Warum China am Arabischen Meer einen

Hafen baut

Von Joachim Hoelzgen

Mit gigantischen Aufwand baut China in Pakistan einen Hafen für

Containerschiffe und Öltanker. Das Projekt soll Chinas westliche Regionen ins

Industriezeitalter katapultieren. Nebenbei erhält die aufstrebende Weltmacht

damit eine strategisch interessante Basis am Arabischen Meer. Und Pakistan

freut sich auf millionenschwere Transiteinnahmen.

AFP

Bau eines Hafens: In

Gwadar entsteht ein

chinesisches Mammutprojekt

Die Fischer von Gwadar führten bisher ein karges,

isoliertes Leben, für das sich kaum jemand interessierte.

Es gab keine Straße, die zu der Halbinsel an der Küste von

Belutschistan hinführte. Meist legten nur arabische

Schnellsegler aus Holz dort an - mit Autoreifen und

Kühlschränken als Fracht, die für das riesenhafte

Hinterland Belutschistans bestimmt war.

Im Gegenzug nahmen die schnittigen Schiffe den frischen

Fang der Fischer mit an Bord: Hummer, Krabben und

Riesengarnelen - und manchmal auch einen besonderen

Stoff: Haschisch in großen Baumwollsäcken, die von Kamelkarawanen durch die

Wüsten von Belutschistan nach Gwadar befördert wurden.
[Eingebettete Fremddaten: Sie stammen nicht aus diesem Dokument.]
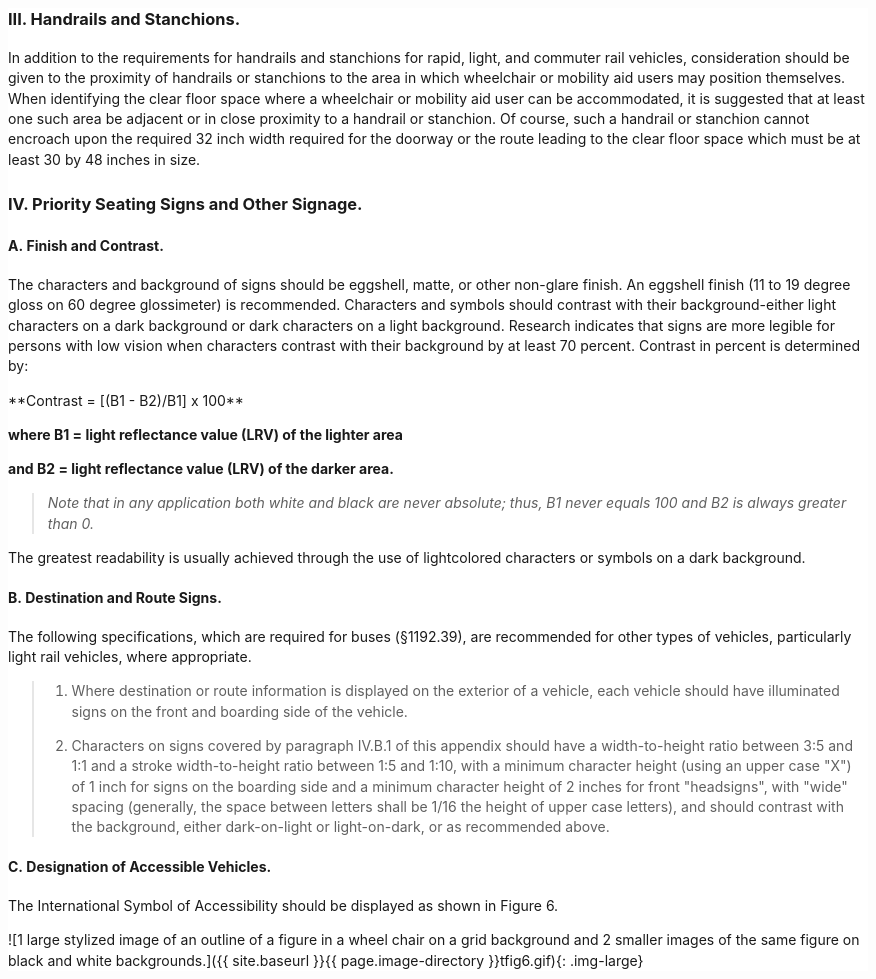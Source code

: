### III. Handrails and Stanchions.

In addition to the requirements for handrails and stanchions for rapid, light, and commuter rail vehicles, consideration should be given to the proximity of handrails or stanchions to the area in which wheelchair or mobility aid users may position themselves. When identifying the clear floor space where a wheelchair or mobility aid user can be accommodated, it is suggested that at least one such area be adjacent or in close proximity to a handrail or stanchion. Of course, such a handrail or stanchion cannot encroach upon the required 32 inch width required for the doorway or the route leading to the clear floor space which must be at least 30 by 48 inches in size.

### IV. Priority Seating Signs and Other Signage.

#### A. Finish and Contrast. 

The characters and background of signs should be eggshell, matte, or other non-glare finish. An eggshell finish (11 to 19 degree gloss on 60 degree glossimeter) is recommended. Characters and symbols should contrast with their background-either light characters on a dark background or dark characters on a light background. Research indicates that signs are more legible for persons with low vision when characters contrast with their background by at least 70 percent. Contrast in percent is determined by:

<div class="border text-center padding-left-2 padding-right-2" markdown="1">
**Contrast = [(B1 - B2)/B1] x 100**

**where B1 = light reflectance value (LRV) of the lighter area**

**and B2 = light reflectance value (LRV) of the darker area.**

>*Note that in any application both white and black are never absolute; thus, B1 never equals 100 and B2 is always greater than 0.*
</div>

The greatest readability is usually achieved through the use of lightcolored characters or symbols on a dark background.

#### B. Destination and Route Signs.

The following specifications, which are required for buses (§1192.39), are recommended for other types of vehicles, particularly light rail vehicles, where appropriate.

> 1. Where destination or route information is displayed on the exterior of a vehicle, each vehicle should have illuminated signs on the front and boarding side of the vehicle.
> 
> 2. Characters on signs covered by paragraph IV.B.1 of this appendix should have a width-to-height ratio between 3:5 and 1:1 and a stroke width-to-height ratio between 1:5 and 1:10, with a minimum character height (using an upper case "X") of 1 inch for signs on the boarding side and a minimum character height of 2 inches for front "headsigns", with "wide" spacing (generally, the space between letters shall be 1/16 the height of upper case letters), and should contrast with the background, either dark-on-light or light-on-dark, or as recommended above.

#### C. Designation of Accessible Vehicles.

The International Symbol of Accessibility should be displayed as shown in Figure 6.

![1 large stylized image of an outline of a figure in a wheel chair on a grid background and 2 smaller images of the same figure on black and white backgrounds.]({{ site.baseurl }}{{ page.image-directory }}tfig6.gif){: .img-large}
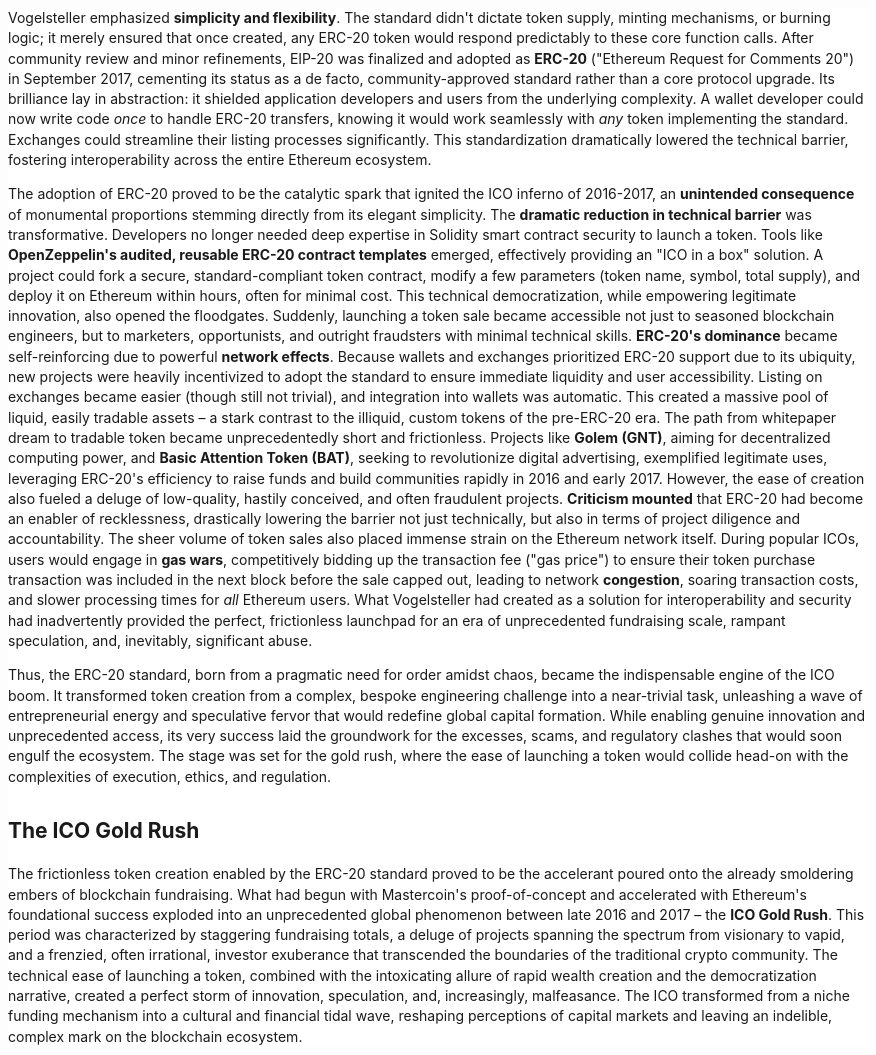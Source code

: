 Vogelsteller emphasized **simplicity and flexibility**. The standard didn't dictate token supply, minting mechanisms, or burning logic; it merely ensured that once created, any ERC-20 token would respond predictably to these core function calls. After community review and minor refinements, EIP-20 was finalized and adopted as **ERC-20** ("Ethereum Request for Comments 20") in September 2017, cementing its status as a de facto, community-approved standard rather than a core protocol upgrade. Its brilliance lay in abstraction: it shielded application developers and users from the underlying complexity. A wallet developer could now write code *once* to handle ERC-20 transfers, knowing it would work seamlessly with *any* token implementing the standard. Exchanges could streamline their listing processes significantly. This standardization dramatically lowered the technical barrier, fostering interoperability across the entire Ethereum ecosystem.

The adoption of ERC-20 proved to be the catalytic spark that ignited the ICO inferno of 2016-2017, an **unintended consequence** of monumental proportions stemming directly from its elegant simplicity. The **dramatic reduction in technical barrier** was transformative. Developers no longer needed deep expertise in Solidity smart contract security to launch a token. Tools like **OpenZeppelin's audited, reusable ERC-20 contract templates** emerged, effectively providing an "ICO in a box" solution. A project could fork a secure, standard-compliant token contract, modify a few parameters (token name, symbol, total supply), and deploy it on Ethereum within hours, often for minimal cost. This technical democratization, while empowering legitimate innovation, also opened the floodgates. Suddenly, launching a token sale became accessible not just to seasoned blockchain engineers, but to marketers, opportunists, and outright fraudsters with minimal technical skills. **ERC-20's dominance** became self-reinforcing due to powerful **network effects**. Because wallets and exchanges prioritized ERC-20 support due to its ubiquity, new projects were heavily incentivized to adopt the standard to ensure immediate liquidity and user accessibility. Listing on exchanges became easier (though still not trivial), and integration into wallets was automatic. This created a massive pool of liquid, easily tradable assets – a stark contrast to the illiquid, custom tokens of the pre-ERC-20 era. The path from whitepaper dream to tradable token became unprecedentedly short and frictionless. Projects like **Golem (GNT)**, aiming for decentralized computing power, and **Basic Attention Token (BAT)**, seeking to revolutionize digital advertising, exemplified legitimate uses, leveraging ERC-20's efficiency to raise funds and build communities rapidly in 2016 and early 2017. However, the ease of creation also fueled a deluge of low-quality, hastily conceived, and often fraudulent projects. **Criticism mounted** that ERC-20 had become an enabler of recklessness, drastically lowering the barrier not just technically, but also in terms of project diligence and accountability. The sheer volume of token sales also placed immense strain on the Ethereum network itself. During popular ICOs, users would engage in **gas wars**, competitively bidding up the transaction fee ("gas price") to ensure their token purchase transaction was included in the next block before the sale capped out, leading to network **congestion**, soaring transaction costs, and slower processing times for *all* Ethereum users. What Vogelsteller had created as a solution for interoperability and security had inadvertently provided the perfect, frictionless launchpad for an era of unprecedented fundraising scale, rampant speculation, and, inevitably, significant abuse.

Thus, the ERC-20 standard, born from a pragmatic need for order amidst chaos, became the indispensable engine of the ICO boom. It transformed token creation from a complex, bespoke engineering challenge into a near-trivial task, unleashing a wave of entrepreneurial energy and speculative fervor that would redefine global capital formation. While enabling genuine innovation and unprecedented access, its very success laid the groundwork for the excesses, scams, and regulatory clashes that would soon engulf the ecosystem. The stage was set for the gold rush, where the ease of launching a token would collide head-on with the complexities of execution, ethics, and regulation.

## The ICO Gold Rush

The frictionless token creation enabled by the ERC-20 standard proved to be the accelerant poured onto the already smoldering embers of blockchain fundraising. What had begun with Mastercoin's proof-of-concept and accelerated with Ethereum's foundational success exploded into an unprecedented global phenomenon between late 2016 and 2017 – the **ICO Gold Rush**. This period was characterized by staggering fundraising totals, a deluge of projects spanning the spectrum from visionary to vapid, and a frenzied, often irrational, investor exuberance that transcended the boundaries of the traditional crypto community. The technical ease of launching a token, combined with the intoxicating allure of rapid wealth creation and the democratization narrative, created a perfect storm of innovation, speculation, and, increasingly, malfeasance. The ICO transformed from a niche funding mechanism into a cultural and financial tidal wave, reshaping perceptions of capital markets and leaving an indelible, complex mark on the blockchain ecosystem.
Mit der Abgeschiedenheit des Fischerdorfs, das sich in einer Bucht am Rand eines

Tafelbergs befindet, ist es jedoch bald vorbei: Vom 460 Kilometer entfernten Karatschi

ist ein Highway am Arabischen Meer entlang zur Halbinsel von Gwadar gebaut worden.

Und hohe Besucher werden dort im Januar zu einer Zeremonie erwartet, die das

Fischerdorf jäh ins 21. Jahrhundert katapultieren soll.

Pervez Musharraf wird nach Gwadar kommen, der Militärpräsident Pakistans, von dem

wiederum Belutschistan mit 347.188 Quadratkilometern die größte Provinz bildet. Die

Fläche des wilden Belutschistan, das zur Hauptsache aus fast menschenleeren Wüsten

besteht, entspricht damit fast derjenigen Deutschlands (357.027 Quadratkilometer).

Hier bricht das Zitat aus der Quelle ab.